It's summertime, and this year at least, the livin' is languid. In fact, for those of us not enamored of onerous dew points, it has been too hot and muggy to do anything but read.
Fortunately, there's plenty of vinous offerings suited for the season: page-turning mysteries and thrillers, fascinating historical accounts, evocative looks at obscure grapes, even everything you wanted to know about rosé and weren't afraid to ask.
Some of these works didn't hit the shelves until this summer. Released last month, Jason Wilson's "Godforsaken Grapes" (Abrams Press, 320 pages, $26) is especially timely, delving deeply into lesser-known grapes that now are starting to pop up at local stores and shops.
Want to know more about rkatsiteli, roter veltliner, refosco, rotgipfler and other grapes whose names don't begin with "r"? Interested in whether "natural wine" is a new genre or how "noble rot" works (except when it doesn't)? Then this surprisingly entertaining and of course edifying volume — subtitled "A Slightly Tipsy Journey Through the World of Strange, Obscure, and Underappreciated Wine" — is for you.
More traditional, and equally swell, summer reading can be had in Ann Mah's "The Lost Vintage" (William Morrow, 369 pages, $27). It's apropos that this novel is set in Burgundy, because it shares the layers, depth, nuance and structure of the wines from that region. It's the chronicle of a San Franciscan who returns to the vineyards her mother abandoned decades ago and soon learns that her family's (and their neighbors') history, especially during World War II, is layered with intrigue.
I would recommend enjoying this perpetually cliffhanging saga with a glass of Gevrey-Chambertin, but an even better pairing would be the all-time classic "Wine and War: the French, the Nazis, and the Battle for France's Greatest Treasure" (Broadway Books, 304 pages, $16). Don and Petie Kladstrup's thoroughly researched narrative examines how some of France's foremost vintners and their families coped with the Nazi occupation. Francophiles will renew their love for the French, and others will find newfound respect for these hardy, resourceful souls.
France is also the setting for part of Benjamin Wallace's magnificent "The Billionaire's Vinegar" (Three Rivers Press, 323 pages, $16). At the core of this epic account are some bottles of '87 Bordeaux (that would be 1787) that Thomas Jefferson brought across the pond, but this centuries-hopping potboiler offers some nefarious characters — including Hardy Rodenstock, who died recently, and one of the billionaire Koch brothers — and the wacky, is-there-anyone-here-to-root-for world of high-end wine auctions.
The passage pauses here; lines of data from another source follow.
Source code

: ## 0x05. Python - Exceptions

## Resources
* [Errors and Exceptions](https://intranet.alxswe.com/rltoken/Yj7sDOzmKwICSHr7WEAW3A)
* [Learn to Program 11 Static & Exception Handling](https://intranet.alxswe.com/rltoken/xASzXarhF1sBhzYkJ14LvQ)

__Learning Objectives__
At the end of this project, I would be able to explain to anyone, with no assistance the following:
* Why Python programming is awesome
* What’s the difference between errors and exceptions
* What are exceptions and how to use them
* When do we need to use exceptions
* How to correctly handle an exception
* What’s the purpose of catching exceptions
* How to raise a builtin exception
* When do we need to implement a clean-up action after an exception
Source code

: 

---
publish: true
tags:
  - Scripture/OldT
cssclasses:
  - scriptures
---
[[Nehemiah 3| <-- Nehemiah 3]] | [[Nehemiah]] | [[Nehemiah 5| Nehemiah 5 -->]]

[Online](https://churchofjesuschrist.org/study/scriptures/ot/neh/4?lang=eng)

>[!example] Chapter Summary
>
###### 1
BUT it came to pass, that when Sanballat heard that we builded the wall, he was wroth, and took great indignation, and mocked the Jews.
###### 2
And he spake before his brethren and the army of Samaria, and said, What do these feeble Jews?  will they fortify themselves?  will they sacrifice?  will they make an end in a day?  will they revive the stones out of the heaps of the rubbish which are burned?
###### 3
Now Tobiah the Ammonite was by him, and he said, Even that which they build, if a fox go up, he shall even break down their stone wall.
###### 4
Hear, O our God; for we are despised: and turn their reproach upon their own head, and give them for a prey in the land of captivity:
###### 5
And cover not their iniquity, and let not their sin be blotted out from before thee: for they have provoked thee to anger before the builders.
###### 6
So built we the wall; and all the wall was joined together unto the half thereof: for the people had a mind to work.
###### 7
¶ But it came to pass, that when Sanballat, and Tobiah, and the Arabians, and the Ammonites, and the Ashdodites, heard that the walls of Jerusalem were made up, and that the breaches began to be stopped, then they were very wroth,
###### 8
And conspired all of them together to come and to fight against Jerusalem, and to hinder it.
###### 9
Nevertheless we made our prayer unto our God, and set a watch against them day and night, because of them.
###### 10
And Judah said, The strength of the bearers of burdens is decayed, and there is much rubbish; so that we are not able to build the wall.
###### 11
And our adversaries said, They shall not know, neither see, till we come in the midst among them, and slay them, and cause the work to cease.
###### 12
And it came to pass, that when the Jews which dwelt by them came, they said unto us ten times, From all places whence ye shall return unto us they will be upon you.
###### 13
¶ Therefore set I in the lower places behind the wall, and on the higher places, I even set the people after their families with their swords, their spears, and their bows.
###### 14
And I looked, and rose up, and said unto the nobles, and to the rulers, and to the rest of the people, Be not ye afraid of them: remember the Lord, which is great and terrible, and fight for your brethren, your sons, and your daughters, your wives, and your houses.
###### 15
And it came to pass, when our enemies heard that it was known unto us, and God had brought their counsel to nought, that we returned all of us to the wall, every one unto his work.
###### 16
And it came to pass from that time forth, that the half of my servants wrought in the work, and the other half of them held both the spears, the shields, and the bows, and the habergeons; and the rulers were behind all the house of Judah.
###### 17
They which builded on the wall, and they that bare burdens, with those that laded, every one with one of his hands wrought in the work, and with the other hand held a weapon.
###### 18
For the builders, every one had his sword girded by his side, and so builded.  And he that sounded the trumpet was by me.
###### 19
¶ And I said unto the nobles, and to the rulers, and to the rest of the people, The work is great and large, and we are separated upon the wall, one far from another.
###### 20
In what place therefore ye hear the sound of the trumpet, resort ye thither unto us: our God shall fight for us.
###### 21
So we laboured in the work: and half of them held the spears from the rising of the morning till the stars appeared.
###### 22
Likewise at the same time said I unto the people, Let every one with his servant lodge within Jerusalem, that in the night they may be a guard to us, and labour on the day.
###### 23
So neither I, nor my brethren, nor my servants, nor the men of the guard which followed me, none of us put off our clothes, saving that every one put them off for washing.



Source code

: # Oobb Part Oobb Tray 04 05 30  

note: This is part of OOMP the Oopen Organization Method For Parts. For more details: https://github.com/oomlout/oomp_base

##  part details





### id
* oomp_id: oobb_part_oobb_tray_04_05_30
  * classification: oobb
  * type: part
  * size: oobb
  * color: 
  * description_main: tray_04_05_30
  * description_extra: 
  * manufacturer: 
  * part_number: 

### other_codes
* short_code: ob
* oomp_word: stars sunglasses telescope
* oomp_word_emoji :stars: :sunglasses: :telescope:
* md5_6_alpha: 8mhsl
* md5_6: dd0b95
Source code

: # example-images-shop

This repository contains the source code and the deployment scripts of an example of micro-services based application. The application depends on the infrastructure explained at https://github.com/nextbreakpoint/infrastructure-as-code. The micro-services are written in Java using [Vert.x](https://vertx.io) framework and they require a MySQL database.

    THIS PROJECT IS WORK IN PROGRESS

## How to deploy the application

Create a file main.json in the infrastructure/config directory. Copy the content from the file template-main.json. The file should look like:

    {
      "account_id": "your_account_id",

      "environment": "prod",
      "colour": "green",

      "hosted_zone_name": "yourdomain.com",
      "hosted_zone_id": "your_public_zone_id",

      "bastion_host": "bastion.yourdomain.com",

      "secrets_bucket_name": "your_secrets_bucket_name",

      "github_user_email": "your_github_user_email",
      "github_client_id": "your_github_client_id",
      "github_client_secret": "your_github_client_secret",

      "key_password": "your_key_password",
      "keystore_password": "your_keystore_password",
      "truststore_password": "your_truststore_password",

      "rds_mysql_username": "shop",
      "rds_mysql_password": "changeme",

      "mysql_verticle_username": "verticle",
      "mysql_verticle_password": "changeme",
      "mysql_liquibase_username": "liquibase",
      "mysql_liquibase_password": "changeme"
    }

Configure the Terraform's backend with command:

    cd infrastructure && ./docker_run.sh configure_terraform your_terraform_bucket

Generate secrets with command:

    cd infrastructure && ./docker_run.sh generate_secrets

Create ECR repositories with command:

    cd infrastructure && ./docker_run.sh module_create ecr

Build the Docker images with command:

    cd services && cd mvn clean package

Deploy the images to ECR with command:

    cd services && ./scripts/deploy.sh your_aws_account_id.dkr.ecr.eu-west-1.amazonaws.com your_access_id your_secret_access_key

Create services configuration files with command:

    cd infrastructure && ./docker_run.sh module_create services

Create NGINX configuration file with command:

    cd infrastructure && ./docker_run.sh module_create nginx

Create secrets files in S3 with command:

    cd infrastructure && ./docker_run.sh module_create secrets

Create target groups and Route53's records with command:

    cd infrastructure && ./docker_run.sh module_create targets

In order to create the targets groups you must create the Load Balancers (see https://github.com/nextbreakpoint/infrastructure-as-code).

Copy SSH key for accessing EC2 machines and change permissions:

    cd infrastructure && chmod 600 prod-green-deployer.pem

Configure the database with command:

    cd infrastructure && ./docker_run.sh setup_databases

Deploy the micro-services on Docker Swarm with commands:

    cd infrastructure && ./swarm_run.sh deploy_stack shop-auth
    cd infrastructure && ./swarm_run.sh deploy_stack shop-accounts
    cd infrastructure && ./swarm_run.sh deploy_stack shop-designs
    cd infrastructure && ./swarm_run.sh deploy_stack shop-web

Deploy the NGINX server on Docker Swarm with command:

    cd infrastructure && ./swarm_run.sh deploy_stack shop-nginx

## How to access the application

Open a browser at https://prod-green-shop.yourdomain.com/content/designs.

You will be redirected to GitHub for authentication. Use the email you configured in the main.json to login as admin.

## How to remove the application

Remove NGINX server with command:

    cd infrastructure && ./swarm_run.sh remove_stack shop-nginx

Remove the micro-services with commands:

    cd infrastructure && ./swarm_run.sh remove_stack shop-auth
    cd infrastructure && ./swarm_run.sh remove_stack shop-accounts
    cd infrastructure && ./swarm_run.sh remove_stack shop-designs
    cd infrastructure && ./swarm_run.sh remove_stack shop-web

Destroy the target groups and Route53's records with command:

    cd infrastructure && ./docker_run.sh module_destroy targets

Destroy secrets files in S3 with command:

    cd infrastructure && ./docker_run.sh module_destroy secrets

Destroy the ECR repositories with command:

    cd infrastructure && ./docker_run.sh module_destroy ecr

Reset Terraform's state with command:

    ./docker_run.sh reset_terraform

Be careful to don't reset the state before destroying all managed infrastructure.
Wallace's uncanny ability to bring long-gone people and inanimate objects to life would make Dan Brown levitate.
For those who favor straight biographies, we return to France for Tilar J. Mazzeo's "The Widow Clicquot: The Story of a Champagne Empire and the Woman Who Ruled It" (HarperBusiness, 304 pages, $17). As incessant wars felled many of the men who ran Champagne houses in the 19th and 20th centuries, it was left to their widows to keep the wineries running. Barbe-Nicole Clicquot Ponsardin is the very embodiment of these formidable females, and this retelling of her extraordinary life deftly avoids the pitfalls of the genre: hagiography and soap-opera sappiness.